As imagens seccionais são fundamentais na identificação do tipo IV (luxação posterior) que é bem identificada nas imagens de tomografia computadorizada ou de ressonância magnética no plano transversal, já que nas radiografias de rotina costuma ser muito difícil e o tratamento da luxação tipo IV é cirúrgico (figura 16). 

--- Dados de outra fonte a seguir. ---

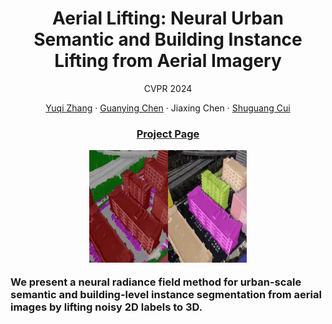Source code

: <p align="center">

  <h1 align="center">Aerial Lifting:
Neural Urban Semantic and Building Instance Lifting from Aerial Imagery</h1>
<p align="center">CVPR 2024</p>
  <p align="center">
    <a href="https://zyqz97.github.io/">Yuqi Zhang</a>
    ·
    <a href="https://guanyingc.github.io/">Guanying Chen</a>
    ·
    Jiaxing Chen
    ·
    <a href="https://sse.cuhk.edu.cn/faculty/cuishuguang">Shuguang Cui</a>
    
  </p>
  <h3 align="center">
    <a href="https://zyqz97.github.io/Aerial_Lifting/">Project Page</a>  
  <div align="center"></div>
</p>


<p align="center">
  <a href="">
    <img src="./media/cvpr24_aeriallift_highlight.gif" alt="Logo" width="50%" height=180pt>
  </a>
</p>

<p align="left">
We present a neural radiance field method for urban-scale semantic and building-level instance segmentation from aerial images by lifting noisy 2D labels to 3D.   
</p>
<be>

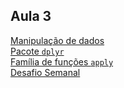 ## Aula 3

[Manipulação de dados](Explorando_e_manipulando_Matrizes_e_Data_Frames.md)  
[Pacote `dplyr`](Pacote_dplyr.md)  
[Família de funções `apply`](Funções_apply.md)  
[Desafio Semanal](Desafio_2.md) 


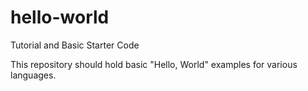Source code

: # hello-world
Tutorial and Basic Starter Code

This repository should hold basic "Hello, World" examples for various languages.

Figura 16 (a-d): Imagens de paciente com luxação posterior da clavícula (disjunção tipo IV de Rockwood) que não é evidente na radiografia (13a), onde se observa apenas pequeno aumento do espaço articular acromioclavicular (seta branca fina). Na reformatação tomográfica 3D em visão superior (13b) fica bem evidente o deslocamento posterior da clavícula (seta vermelha). O paciente foi submetido a correção cirúrgica e na radiografia pós-operatória (13c) não mais se observa o aumento do espaço acromioclavicular e pode ser identificados o material metálico de fixação da reconstrução ligamentar (setas amarelas). Na reformatação tomográfica 3D em visão superior (13d) fica bem evidente a redução anatômica da luxação, com a articulação acromioclavicular congruente (seta branca). Modificado de Eur J Med Res. 2013 Nov 13;18(1):42.

 

A luxação acromioclavicular tipo VI de Rockwood (inferior) é muito rara e tem mecanismo distinto dos demais tipos, geralmente forte golpe direto na porção superior da clavícula com o úmero em abdução, estando frequentemente associada a lesão na inserção dos músculos trapézio e deltoide, fraturas na clavícula e arcos costais e lesão do plexo braquial.



Leitura sugerida

 

Berthold DP, Muench LN, Dyrna F, Mazzocca AD, Garvin P, Voss A, Scheiderer B, Siebenlist S, Imhoff AB, Beitzel K. Current concepts in acromioclavicular joint (AC) instability - a proposed treatment algorithm for acute and chronic AC-joint surgery. BMC Musculoskelet Disord. 2022 Dec 9;23(1):1078. doi: 10.1186/s12891-022-05935-0. PMID: 36494652; PMCID: PMC9733089.

 

Baren JP, Rowbotham E, Robinson P. Acromioclavicular Joint Injury and Repair. Semin Musculoskelet Radiol. 2022 Oct;26(5):597-610. doi: 10.1055/s-0042-1750726. Epub 2022 Dec 19. PMID: 36535595.

 

Boström Windhamre H, von Heideken J, Une-Larsson V, Ekström W, Ekelund A. No difference in clinical outcome at 2-year follow-up in patients with type III and V acromioclavicular joint dislocation treated with hook plate or physiotherapy: a randomized controlled trial. J Shoulder Elbow Surg. 2022 Jun;31(6):1122-1136. doi: 10.1016/j.jse.2021.12.003. Epub 2022 Jan 8. PMID: 35007749.

 

Yancey JR, Szczepanik M. Acromioclavicular Joint Dislocation: Surgical vs. Conservative Interventions. Am Fam Physician. 2021 Jul 1;104(1):28-29. PMID: 34264594.

 

Flores D, Goes P, Gómez C, Umpire D, Pathria M. Imaging of the Acromioclavicular Joint: Anatomy, Function, Pathologic Features, and Treatment. Radiographics. 2020;40(5):1355-82. doi:10.1148/rg.2020200039. 

 

Li H, Wang C, Wang J, Wu K, Hang D. Restoration of horizontal stability in complete acromioclavicular joint separations: surgical technique and preliminary results. Eur J Med Res. 2013 Nov 13;18(1):42. doi: 10.1186/2047-783X-18-42. PMID: 24225119; PMCID: PMC3835421.

 

Alyas F, Curtis M, Speed C, Saifuddin A, Connell D. MR imaging appearances of acromioclavicular joint dislocation. Radiographics. 2008 Mar-Apr;28(2):463-79; quiz 619. doi: 10.1148/rg.282075714. PMID: 18349451.